交通事故の慰謝料|軽傷でもOK?軽傷だからこそ気になるコトを解決
「自転車に乗っていて車とぶつかり、転倒して膝を擦りむいた」
「停車中の車のドアが急に開き、そばを歩いていて打撲を負った」
擦り傷、打撲も慰謝料の対象となりえます。
この記事では、いわゆる「軽傷」で済んだ交通事故について、慰謝料の金額を計算する方法・慰謝料の相場を解説します。
かすり傷や打撲・打ち身で慰謝料はもらえる?
軽傷でも慰謝料は受けとれる
交通事故の慰謝料は、軽傷で済んだ場合でも受けとることができます。
まずは慰謝料の定義を確認しておきましょう。
慰謝料とは
交通事故で負った精神的苦痛に対して支払われる金銭的補償のこと
交通事故に置いて慰謝料は大きく3つに分けることができます。
- ① 入通院慰謝料
- ② 後遺障害慰謝料
- ③ 死亡慰謝料
3つの慰謝料には以下のような違いがあります。
種類 | 対象 |
---|---|
①入通院慰謝料 | 入院、通院、怪我の痛みなどの精神的苦痛 |
②後遺障害慰謝料 | 後遺障害が残った精神的苦痛 |
③死亡慰謝料 | 生命を失ったことで被った精神的苦痛 |
軽傷の場合は、① 入通院慰謝料が該当することが多いでしょう。
もちろん、怪我の治り具合によっては② 後遺障害慰謝料も請求できる可能性はあります。
③ は被害者が死亡した場合をいいます。軽傷で済んだ場合は該当しませんので、この記事では割愛します。

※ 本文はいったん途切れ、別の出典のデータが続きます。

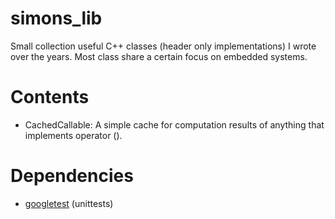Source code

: # simons_lib
Small collection useful C++ classes (header only implementations) I wrote over the years.
Most class share a certain focus on embedded systems.

# Contents
- CachedCallable: A simple cache for computation results of anything that implements operator ().

# Dependencies
- [googletest](https://github.com/google/googletest) (unittests) 
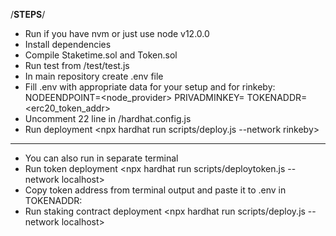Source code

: 

/**STEPS**/ 
- Run <nvm use> if you have nvm or just use node v12.0.0
- Install dependencies <npm install>
- Compile Staketime.sol and Token.sol <npx hardhat compile>
- Run test from /test/test.js <npx hardhat test>
- In main repository create .env file 
- Fill .env with appropriate data for your setup and for rinkeby:
NODEENDPOINT=<node_provider>
PRIVADMINKEY=<privkey>
TOKENADDR=<erc20_token_addr>
- Uncomment 22 line in /hardhat.config.js
- Run deployment <npx hardhat run scripts/deploy.js --network rinkeby>
***
- You can also run in separate terminal <npx hardhat node>
- Run token deployment <npx hardhat run scripts/deploytoken.js --network localhost>
- Copy token address from terminal output and paste it to .env in TOKENADDR:
- Run staking contract deployment <npx hardhat run scripts/deploy.js --network localhost>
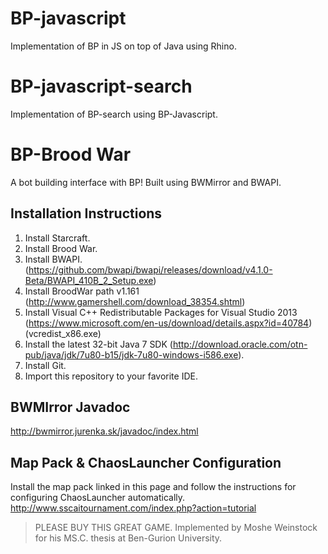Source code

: # BP-javascript
Implementation of BP in JS on top of Java using Rhino.

# BP-javascript-search
Implementation of BP-search using BP-Javascript.

# BP-Brood War
A bot building interface with BP! Built using BWMirror and BWAPI.

## Installation Instructions

1. Install Starcraft.
2. Install Brood War.
3. Install BWAPI. (https://github.com/bwapi/bwapi/releases/download/v4.1.0-Beta/BWAPI_410B_2_Setup.exe)
4. Install BroodWar path v1.161 (http://www.gamershell.com/download_38354.shtml)
5. Install Visual C++ Redistributable Packages for Visual Studio 2013 (https://www.microsoft.com/en-us/download/details.aspx?id=40784) (vcredist_x86.exe)
6. Install the latest 32-bit Java 7 SDK (http://download.oracle.com/otn-pub/java/jdk/7u80-b15/jdk-7u80-windows-i586.exe).
7. Install Git.
8. Import this repository to your favorite IDE.

## BWMIrror Javadoc
http://bwmirror.jurenka.sk/javadoc/index.html

## Map Pack & ChaosLauncher Configuration
Install the map pack linked in this page and follow the instructions for configuring ChaosLauncher automatically.
http://www.sscaitournament.com/index.php?action=tutorial

> PLEASE BUY THIS GREAT GAME.
> Implemented by Moshe Weinstock for his MS.C. thesis at Ben-Gurion University.
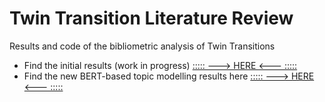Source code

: # Twin Transition Literature Review

Results and code of the bibliometric analysis of Twin Transitions

* Find the initial results (work in progress) [::::: ---> HERE <--- :::::](https://daniel-hain.github.io/review_twin_transition/R/91_descriptives_mapping.html)
* Find the new BERT-based topic modelling results here [::::: ---> HERE <--- :::::](https://colab.research.google.com/github/daniel-hain/review_twin_transition/blob/master/python/BERTopic_bibliomap.ipynb) 
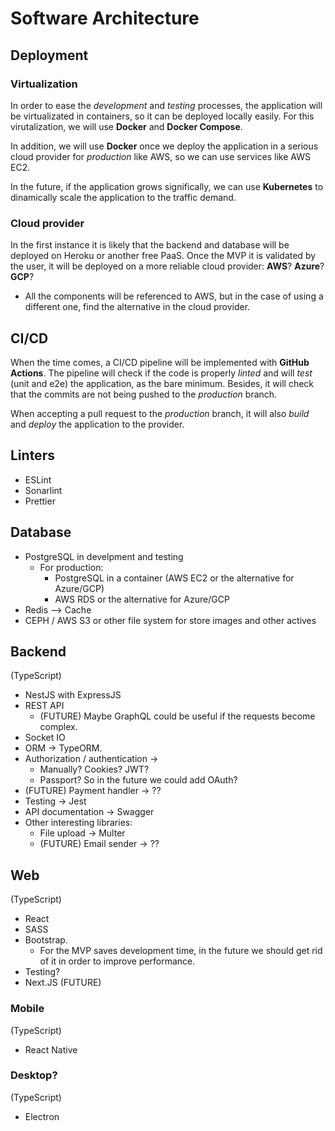 # Software Architecture

## Deployment

### Virtualization

In order to ease the _development_ and _testing_ processes, the application will be virtualizated in containers, so it can be deployed locally easily. For this virutalization, we will use **Docker** and **Docker Compose**.

In addition, we will use **Docker** once we deploy the application in a serious cloud provider for _production_ like AWS, so we can use services like AWS EC2.

In the future, if the application grows significally, we can use **Kubernetes** to dinamically scale the application to the traffic demand.

### Cloud provider

In the first instance it is likely that the backend and database will be deployed on Heroku or another free PaaS. Once the MVP it is validated by the user, it will be deployed on a more reliable cloud provider: **AWS**? **Azure**? **GCP**?

- All the components will be referenced to AWS, but in the case of using a different one, find the alternative in the cloud provider.

## CI/CD

When the time comes, a CI/CD pipeline will be implemented with **GitHub Actions**. The pipeline will check if the code is properly _linted_ and will _test_ (unit and e2e) the application, as the bare minimum. Besides, it will check that the commits are not being pushed to the _production_ branch.

When accepting a pull request to the _production_ branch, it will also _build_ and _deploy_ the application to the provider.

## Linters

- ESLint
- Sonarlint
- Prettier

## Database

- PostgreSQL in develpment and testing
  - For production:
    - PostgreSQL in a container (AWS EC2 or the alternative for Azure/GCP)
    - AWS RDS or the alternative for Azure/GCP
- Redis —> Cache
- CEPH / AWS S3 or other file system for store images and other actives

## Backend

(TypeScript)

- NestJS with ExpressJS
- REST API
  - (FUTURE) Maybe GraphQL could be useful if the requests become complex.
- Socket IO
- ORM → TypeORM.
- Authorization / authentication →
  - Manually? Cookies? JWT?
  - Passport? So in the future we could add OAuth?
- (FUTURE) Payment handler → ??
- Testing → Jest
- API documentation → Swagger
- Other interesting libraries:
  - File upload → Multer
  - (FUTURE) Email sender → ??

## Web

(TypeScript)

- React
- SASS
- Bootstrap.
  - For the MVP saves development time, in the future we should get rid of it in order to improve performance.
- Testing?
- Next.JS (FUTURE)

### Mobile

(TypeScript)

- React Native

### Desktop?

(TypeScript)

- Electron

後遺障害慰謝料の相場について詳しく知りたい方は、以下の関連記事をお役立てください。
▶関連記事:交通事故・後遺障害慰謝料の相場
軽傷の場合どうなるの!?慰謝料のよくある疑問をご紹介
ここからは軽傷の慰謝料について、よくあるお悩み・疑問にお答えしながら進めていきます。
慰謝料(入通院慰謝料)の話がメインになります。
【Q1】慰謝料の計算方法・相場は?
慰謝料(入通院慰謝料)の算定方法は3つあります。
慰謝料算定の3基準
(1)自賠責保険の基準
(2)任意保険の基準
(3)弁護士基準
同じ交通事故の慰謝料でも、算定する方法が一つではないのです!
各基準の内容をみれば、違いもみえてきますよ。
(1)自賠責保険の基準
- 相手方が加入している自賠責保険の算定方法です。
- 自賠責保険の算定方法は、保険会社で共通しています。
- 自賠責保険は自動車の運転者に加入の義務がありますので、事故の被害者は「相手方の加入する自賠責保険」からの保険金を、損害賠償として受けとることができます。
計算式は次の通りです。
算定式
入院日数 × 4200円 + 通院期間(実治療日数 × 2) × 4200円
あるいは
入院日数 × 4200円 + 通院期間 × 4200円
※通院期間は短い方を計算に使用します。
入通院慰謝料の原則は、入院や通院の期間で決まります。
自賠責保険の基準だと1日あたり4,200円で計算してください。
その時、通院期間の設定は2つのうち短い方を選ぶことになります。
▼(例)入院なし、通院期間14日間、実際に通院した日数が8日間の場合
- 入院分:なし
- 通院分:4,200円✖14日=58,800円
- 入通院慰謝料(入院分+通院分):58,800円
通院日数は8日、2倍すると16日になります。
通院期間は14日なので、通院期間の方が少なくなりますね。
ですから、計算式では14(日)を使います。
(2)任意保険の基準
- 自動車の運転者が任意で加入する自動車保険のことです。
- 相手方が加入している任意保険会社の基準により、慰謝料の金額が算定されます。
- 自賠責保険の基準とはちがい、各保険会社ごとに算定方法が違います。また、現在算定基準は非公開とされています。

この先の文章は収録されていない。